┏━━

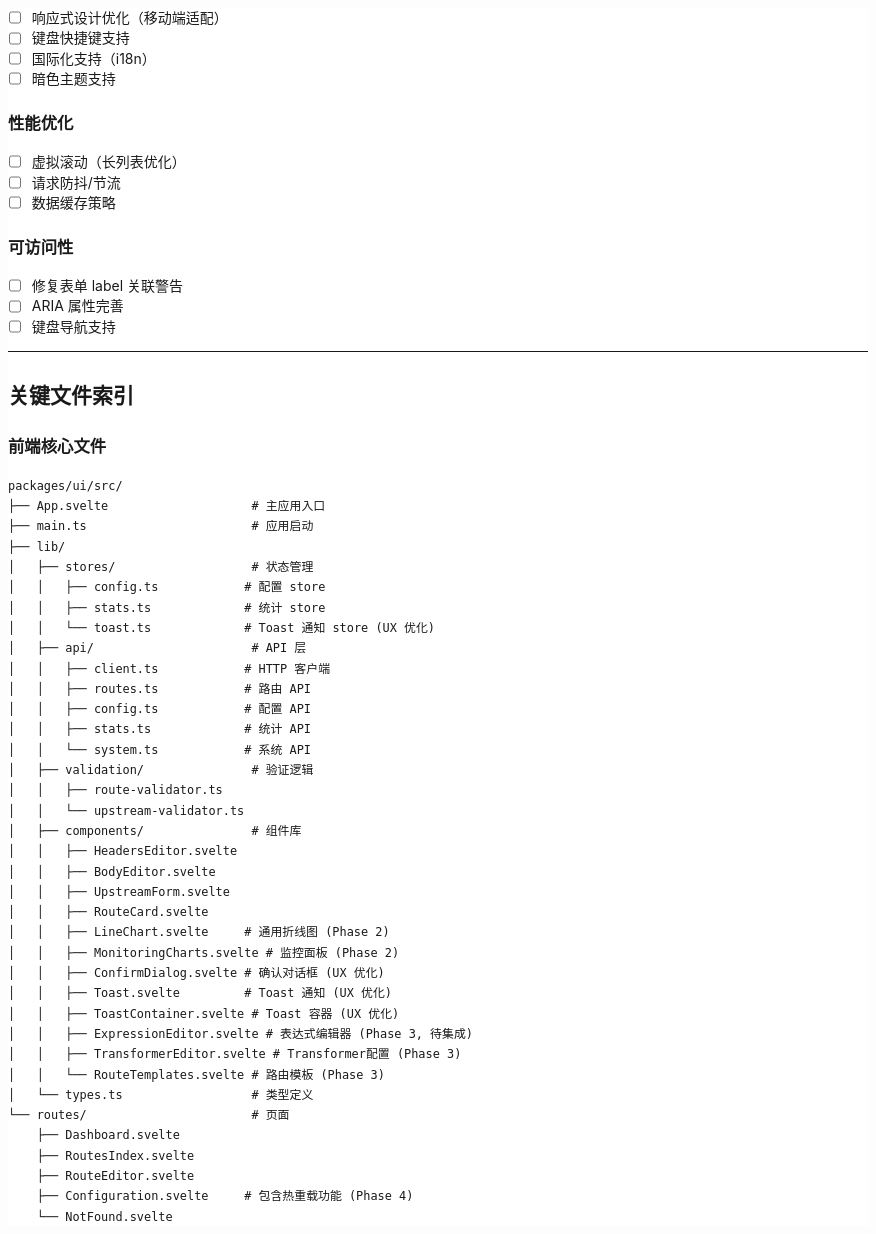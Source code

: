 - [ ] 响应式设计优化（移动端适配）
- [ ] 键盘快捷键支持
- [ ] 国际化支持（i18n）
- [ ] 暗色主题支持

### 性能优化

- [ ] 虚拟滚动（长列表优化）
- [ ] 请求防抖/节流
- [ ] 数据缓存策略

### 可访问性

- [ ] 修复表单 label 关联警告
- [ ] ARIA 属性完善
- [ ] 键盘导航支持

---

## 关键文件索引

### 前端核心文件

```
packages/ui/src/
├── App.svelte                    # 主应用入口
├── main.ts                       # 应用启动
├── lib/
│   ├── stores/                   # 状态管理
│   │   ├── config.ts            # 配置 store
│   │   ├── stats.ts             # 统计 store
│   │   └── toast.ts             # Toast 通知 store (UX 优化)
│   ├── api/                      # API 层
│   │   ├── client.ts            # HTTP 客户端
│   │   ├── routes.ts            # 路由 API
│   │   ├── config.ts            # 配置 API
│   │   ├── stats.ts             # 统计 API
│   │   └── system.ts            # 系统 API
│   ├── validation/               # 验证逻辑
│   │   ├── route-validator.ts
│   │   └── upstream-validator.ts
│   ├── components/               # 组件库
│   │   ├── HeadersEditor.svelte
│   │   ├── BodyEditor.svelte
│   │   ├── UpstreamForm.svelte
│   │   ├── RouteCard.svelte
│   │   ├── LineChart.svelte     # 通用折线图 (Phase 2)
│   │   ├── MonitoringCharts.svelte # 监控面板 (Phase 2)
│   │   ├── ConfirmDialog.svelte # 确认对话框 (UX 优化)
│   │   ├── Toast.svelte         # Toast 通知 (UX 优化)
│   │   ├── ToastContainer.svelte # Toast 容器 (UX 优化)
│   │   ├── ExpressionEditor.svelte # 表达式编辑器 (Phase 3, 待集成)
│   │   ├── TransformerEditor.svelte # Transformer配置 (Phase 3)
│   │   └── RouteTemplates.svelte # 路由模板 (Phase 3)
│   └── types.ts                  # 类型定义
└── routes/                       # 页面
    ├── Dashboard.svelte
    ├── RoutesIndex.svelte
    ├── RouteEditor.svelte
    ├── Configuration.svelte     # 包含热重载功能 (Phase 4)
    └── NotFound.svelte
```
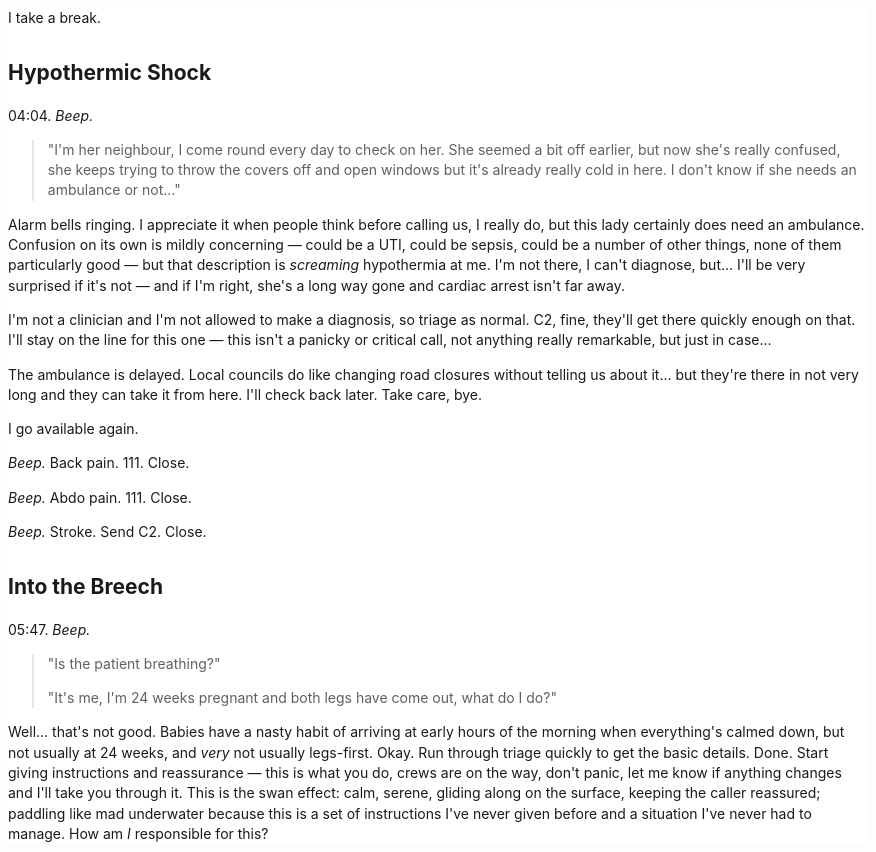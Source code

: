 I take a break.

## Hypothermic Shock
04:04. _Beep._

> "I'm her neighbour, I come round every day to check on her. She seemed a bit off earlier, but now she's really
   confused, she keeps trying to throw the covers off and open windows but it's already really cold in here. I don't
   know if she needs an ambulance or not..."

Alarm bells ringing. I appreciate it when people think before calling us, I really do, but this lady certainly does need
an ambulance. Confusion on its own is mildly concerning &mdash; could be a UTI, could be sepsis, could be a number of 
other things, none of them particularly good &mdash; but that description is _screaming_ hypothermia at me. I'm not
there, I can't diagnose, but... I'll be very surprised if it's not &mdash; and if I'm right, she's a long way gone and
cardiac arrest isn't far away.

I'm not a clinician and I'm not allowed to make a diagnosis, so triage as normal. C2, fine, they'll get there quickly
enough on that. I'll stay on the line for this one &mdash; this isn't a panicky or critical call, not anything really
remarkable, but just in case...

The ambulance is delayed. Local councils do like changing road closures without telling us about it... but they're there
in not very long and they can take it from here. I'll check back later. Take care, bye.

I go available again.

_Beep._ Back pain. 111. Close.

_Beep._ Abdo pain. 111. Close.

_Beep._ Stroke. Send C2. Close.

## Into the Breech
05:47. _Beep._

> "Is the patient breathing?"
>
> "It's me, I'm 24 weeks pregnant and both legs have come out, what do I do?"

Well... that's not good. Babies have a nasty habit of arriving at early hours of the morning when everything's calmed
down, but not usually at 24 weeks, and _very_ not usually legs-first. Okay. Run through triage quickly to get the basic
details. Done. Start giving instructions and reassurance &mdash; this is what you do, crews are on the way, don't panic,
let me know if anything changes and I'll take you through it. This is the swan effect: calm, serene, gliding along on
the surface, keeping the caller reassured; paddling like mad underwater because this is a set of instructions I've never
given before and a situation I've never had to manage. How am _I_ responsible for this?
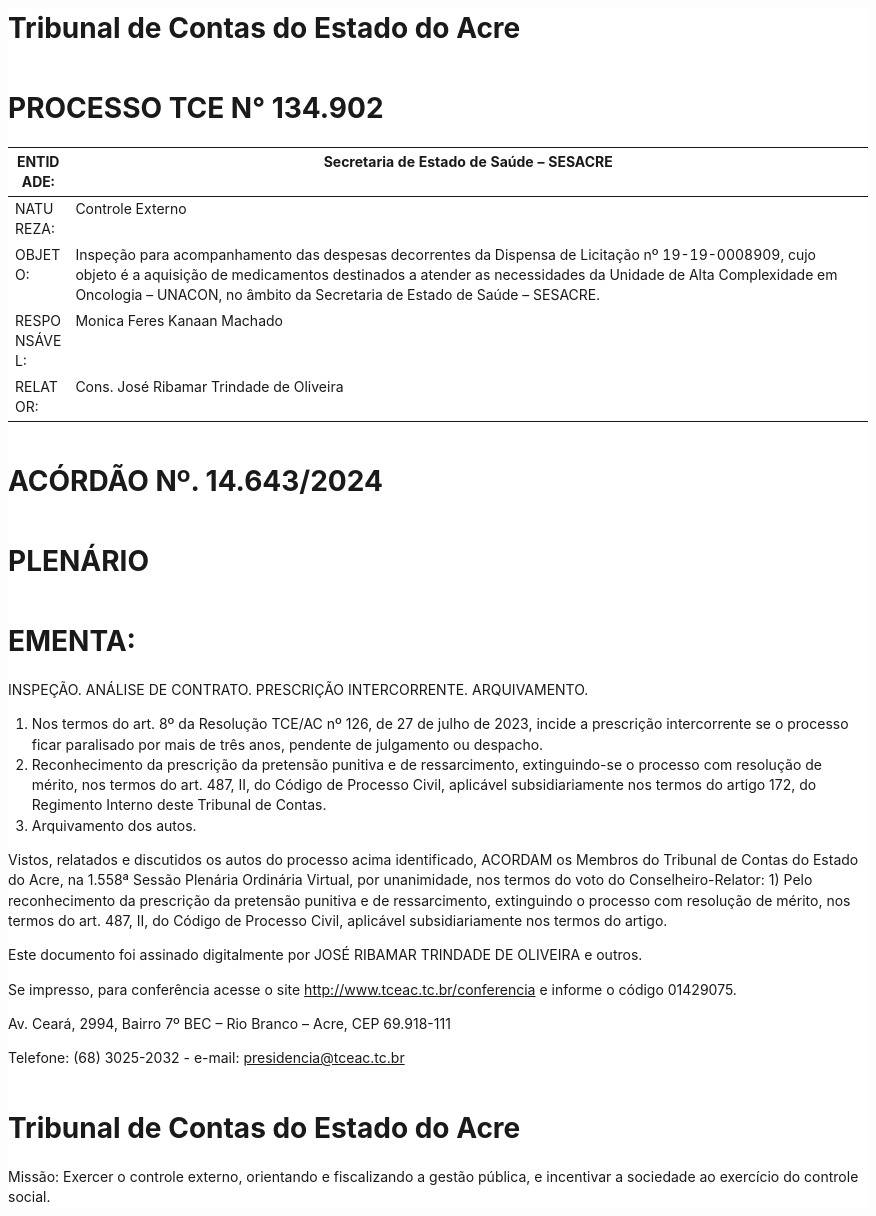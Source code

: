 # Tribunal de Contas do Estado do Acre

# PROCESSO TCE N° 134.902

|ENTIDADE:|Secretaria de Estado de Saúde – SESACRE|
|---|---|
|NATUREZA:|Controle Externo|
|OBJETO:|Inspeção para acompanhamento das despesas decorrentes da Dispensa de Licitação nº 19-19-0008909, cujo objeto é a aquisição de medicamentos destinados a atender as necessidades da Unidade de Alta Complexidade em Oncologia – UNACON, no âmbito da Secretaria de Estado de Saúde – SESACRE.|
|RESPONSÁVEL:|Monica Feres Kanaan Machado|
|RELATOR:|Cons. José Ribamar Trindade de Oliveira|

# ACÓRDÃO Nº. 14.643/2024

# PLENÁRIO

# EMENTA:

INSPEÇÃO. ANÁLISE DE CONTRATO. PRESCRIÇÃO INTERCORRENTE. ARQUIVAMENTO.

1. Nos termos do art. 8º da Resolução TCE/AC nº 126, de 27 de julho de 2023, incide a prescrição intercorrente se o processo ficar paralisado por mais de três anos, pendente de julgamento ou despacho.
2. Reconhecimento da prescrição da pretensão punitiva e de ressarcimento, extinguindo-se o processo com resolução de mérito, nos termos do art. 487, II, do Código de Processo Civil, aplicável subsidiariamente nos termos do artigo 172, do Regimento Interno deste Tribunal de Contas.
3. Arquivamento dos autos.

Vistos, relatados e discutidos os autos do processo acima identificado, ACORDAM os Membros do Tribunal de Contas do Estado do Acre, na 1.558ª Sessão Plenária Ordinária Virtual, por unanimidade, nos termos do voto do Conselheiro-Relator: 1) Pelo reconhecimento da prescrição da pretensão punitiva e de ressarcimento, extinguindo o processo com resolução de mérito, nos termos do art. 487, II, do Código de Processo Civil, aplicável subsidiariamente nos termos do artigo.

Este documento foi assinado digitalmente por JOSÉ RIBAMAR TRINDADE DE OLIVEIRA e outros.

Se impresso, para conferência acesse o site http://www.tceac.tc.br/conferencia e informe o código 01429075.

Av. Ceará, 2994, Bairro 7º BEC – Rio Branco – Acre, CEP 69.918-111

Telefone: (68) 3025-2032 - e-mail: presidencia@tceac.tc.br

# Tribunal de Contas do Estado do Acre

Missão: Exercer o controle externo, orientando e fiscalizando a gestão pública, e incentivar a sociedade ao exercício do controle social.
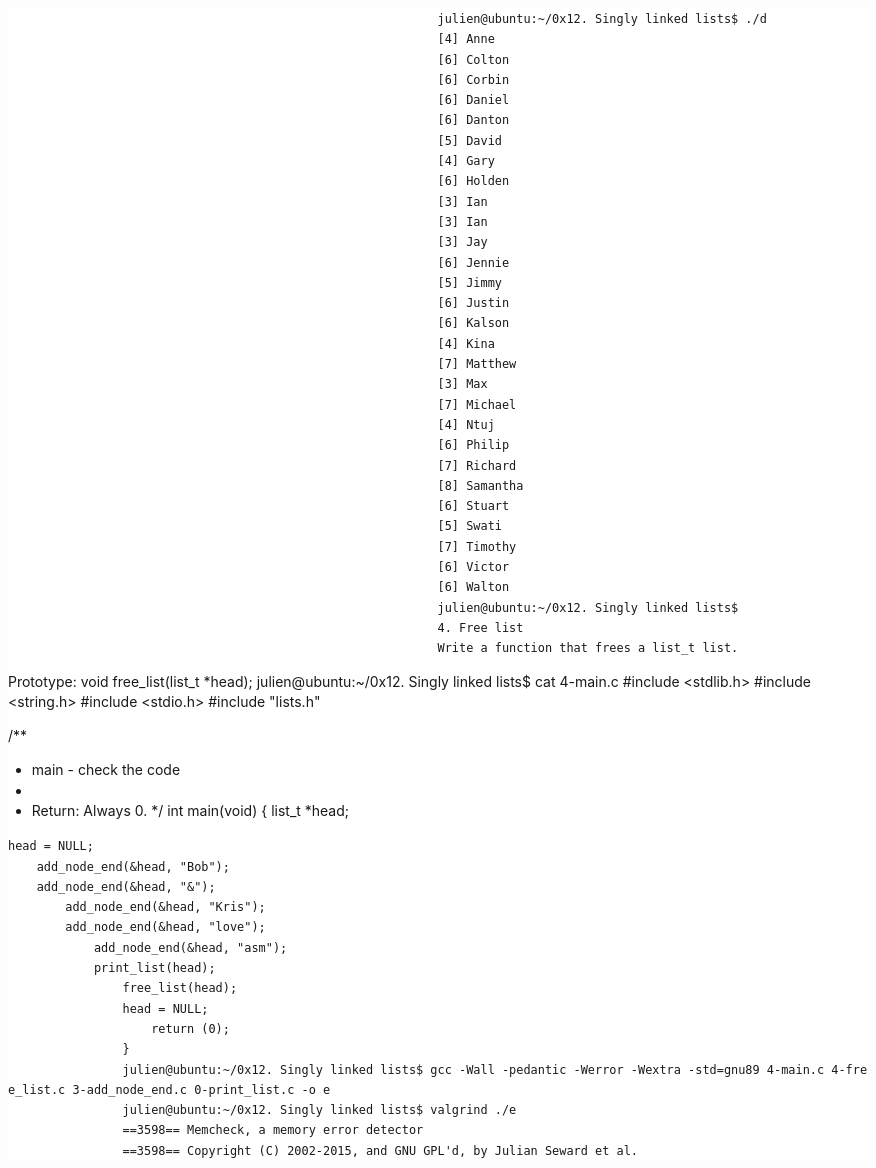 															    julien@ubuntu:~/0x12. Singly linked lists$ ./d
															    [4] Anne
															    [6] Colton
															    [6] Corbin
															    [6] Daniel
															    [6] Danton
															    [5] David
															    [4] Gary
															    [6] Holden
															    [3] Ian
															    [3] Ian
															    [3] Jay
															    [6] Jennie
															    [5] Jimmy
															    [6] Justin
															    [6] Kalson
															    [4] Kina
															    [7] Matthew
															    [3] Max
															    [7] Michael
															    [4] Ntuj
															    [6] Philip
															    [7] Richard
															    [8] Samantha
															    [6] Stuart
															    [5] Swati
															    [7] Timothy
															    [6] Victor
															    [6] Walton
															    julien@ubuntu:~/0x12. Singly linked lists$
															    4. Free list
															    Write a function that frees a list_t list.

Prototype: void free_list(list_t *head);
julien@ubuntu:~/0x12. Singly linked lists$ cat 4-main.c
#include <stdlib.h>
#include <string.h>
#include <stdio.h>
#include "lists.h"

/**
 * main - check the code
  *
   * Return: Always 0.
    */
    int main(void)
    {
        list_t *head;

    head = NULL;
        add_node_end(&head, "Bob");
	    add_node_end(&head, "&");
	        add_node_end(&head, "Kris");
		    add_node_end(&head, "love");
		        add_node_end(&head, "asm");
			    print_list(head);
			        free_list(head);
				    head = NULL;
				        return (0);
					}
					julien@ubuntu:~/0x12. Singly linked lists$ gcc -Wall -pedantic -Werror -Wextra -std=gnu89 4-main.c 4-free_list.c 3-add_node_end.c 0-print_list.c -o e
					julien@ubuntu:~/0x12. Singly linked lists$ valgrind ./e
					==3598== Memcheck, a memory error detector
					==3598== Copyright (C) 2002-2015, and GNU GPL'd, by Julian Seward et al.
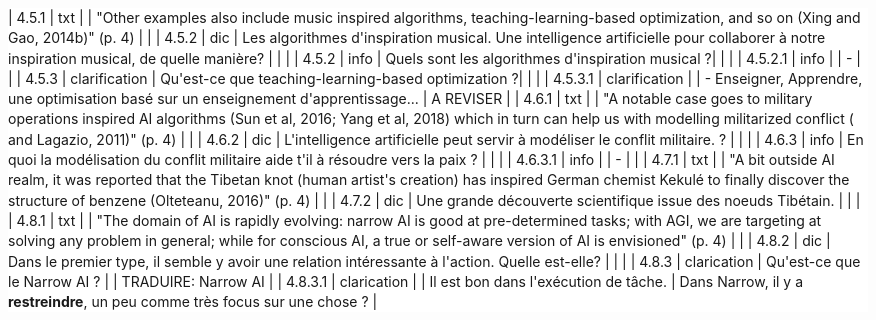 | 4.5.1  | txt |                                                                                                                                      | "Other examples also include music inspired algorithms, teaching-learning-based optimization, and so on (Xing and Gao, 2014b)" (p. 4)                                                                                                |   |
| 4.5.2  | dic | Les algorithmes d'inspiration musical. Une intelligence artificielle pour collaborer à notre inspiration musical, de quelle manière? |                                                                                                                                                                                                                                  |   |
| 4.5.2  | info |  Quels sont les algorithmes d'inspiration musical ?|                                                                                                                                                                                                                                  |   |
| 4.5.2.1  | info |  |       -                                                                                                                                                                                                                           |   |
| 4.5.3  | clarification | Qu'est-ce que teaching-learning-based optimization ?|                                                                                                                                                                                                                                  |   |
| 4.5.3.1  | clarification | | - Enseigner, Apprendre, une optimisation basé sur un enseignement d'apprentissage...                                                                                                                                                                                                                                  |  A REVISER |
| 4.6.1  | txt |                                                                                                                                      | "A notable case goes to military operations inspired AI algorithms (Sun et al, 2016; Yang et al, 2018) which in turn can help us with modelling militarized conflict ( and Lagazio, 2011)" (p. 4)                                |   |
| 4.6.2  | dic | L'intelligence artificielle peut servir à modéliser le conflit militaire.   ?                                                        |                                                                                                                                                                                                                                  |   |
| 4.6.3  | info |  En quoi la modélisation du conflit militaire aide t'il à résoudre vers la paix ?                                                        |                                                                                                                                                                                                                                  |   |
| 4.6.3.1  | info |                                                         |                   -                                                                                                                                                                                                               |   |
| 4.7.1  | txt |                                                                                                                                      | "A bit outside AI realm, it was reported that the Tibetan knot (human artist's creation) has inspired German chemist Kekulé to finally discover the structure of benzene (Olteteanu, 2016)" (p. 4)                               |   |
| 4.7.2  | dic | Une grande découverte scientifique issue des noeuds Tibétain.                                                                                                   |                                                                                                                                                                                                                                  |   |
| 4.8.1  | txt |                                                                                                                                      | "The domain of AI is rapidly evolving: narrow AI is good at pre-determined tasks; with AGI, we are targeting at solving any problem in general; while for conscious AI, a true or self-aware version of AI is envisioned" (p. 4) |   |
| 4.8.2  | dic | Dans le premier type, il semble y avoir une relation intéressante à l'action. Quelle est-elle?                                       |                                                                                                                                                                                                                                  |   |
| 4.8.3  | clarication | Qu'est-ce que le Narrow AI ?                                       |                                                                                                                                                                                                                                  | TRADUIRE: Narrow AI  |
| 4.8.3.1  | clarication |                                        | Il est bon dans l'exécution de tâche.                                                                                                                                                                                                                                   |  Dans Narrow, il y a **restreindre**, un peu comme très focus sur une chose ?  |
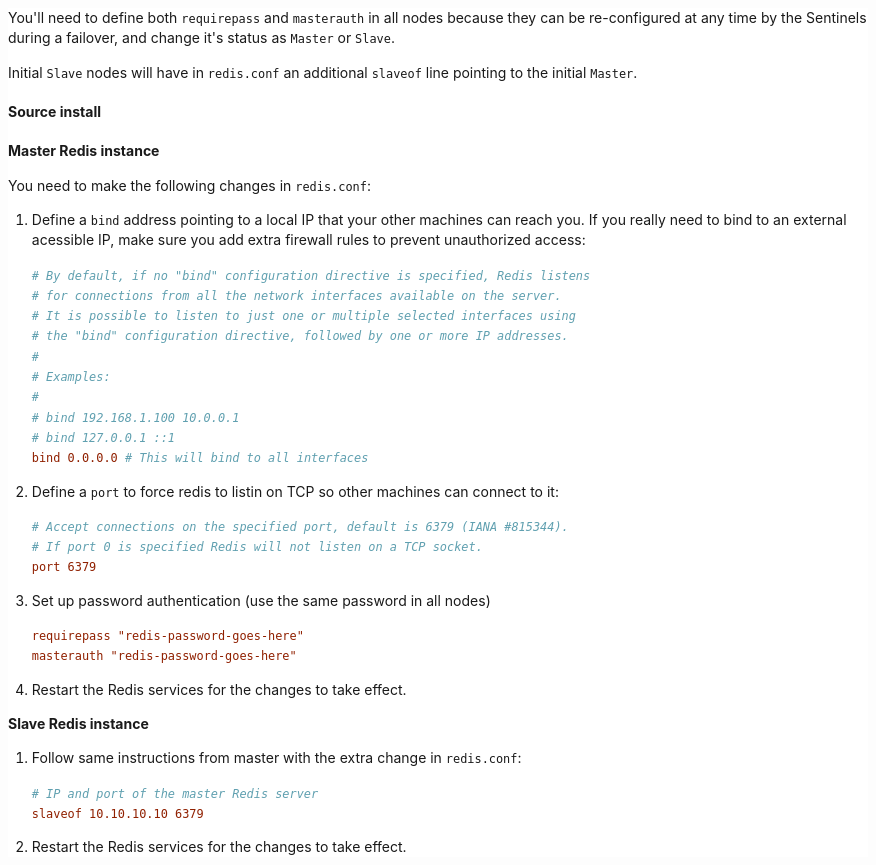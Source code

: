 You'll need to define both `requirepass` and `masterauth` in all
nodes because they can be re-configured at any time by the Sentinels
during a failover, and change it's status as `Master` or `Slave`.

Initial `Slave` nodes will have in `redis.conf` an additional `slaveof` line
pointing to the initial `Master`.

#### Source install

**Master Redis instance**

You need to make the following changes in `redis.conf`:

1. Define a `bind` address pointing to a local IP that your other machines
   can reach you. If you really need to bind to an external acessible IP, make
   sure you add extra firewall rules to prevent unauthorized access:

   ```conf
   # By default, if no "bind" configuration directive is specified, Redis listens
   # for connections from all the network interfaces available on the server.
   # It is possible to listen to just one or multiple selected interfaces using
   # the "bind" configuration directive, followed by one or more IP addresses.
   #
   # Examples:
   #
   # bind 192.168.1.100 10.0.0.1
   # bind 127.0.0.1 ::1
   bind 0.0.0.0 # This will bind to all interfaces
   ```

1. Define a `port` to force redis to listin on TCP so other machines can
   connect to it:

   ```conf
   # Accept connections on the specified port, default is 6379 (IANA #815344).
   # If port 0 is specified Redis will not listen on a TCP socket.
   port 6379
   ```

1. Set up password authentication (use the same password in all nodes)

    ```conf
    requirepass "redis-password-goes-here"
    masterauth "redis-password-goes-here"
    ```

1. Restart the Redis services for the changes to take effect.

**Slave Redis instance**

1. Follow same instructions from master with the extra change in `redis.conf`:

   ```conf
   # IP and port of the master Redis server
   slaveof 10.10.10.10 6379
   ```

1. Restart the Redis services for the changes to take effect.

┗━━

What is being asked:
Would you copy, unchanged, the stretch of the records above that begins at the line containing "know if she" and ends at the line containing "there, I can't", and only that?

Answer box:
   know if she needs an ambulance or not..."

Alarm bells ringing. I appreciate it when people think before calling us, I really do, but this lady certainly does need
an ambulance. Confusion on its own is mildly concerning &mdash; could be a UTI, could be sepsis, could be a number of 
other things, none of them particularly good &mdash; but that description is _screaming_ hypothermia at me. I'm not
there, I can't diagnose, but... I'll be very surprised if it's not &mdash; and if I'm right, she's a long way gone and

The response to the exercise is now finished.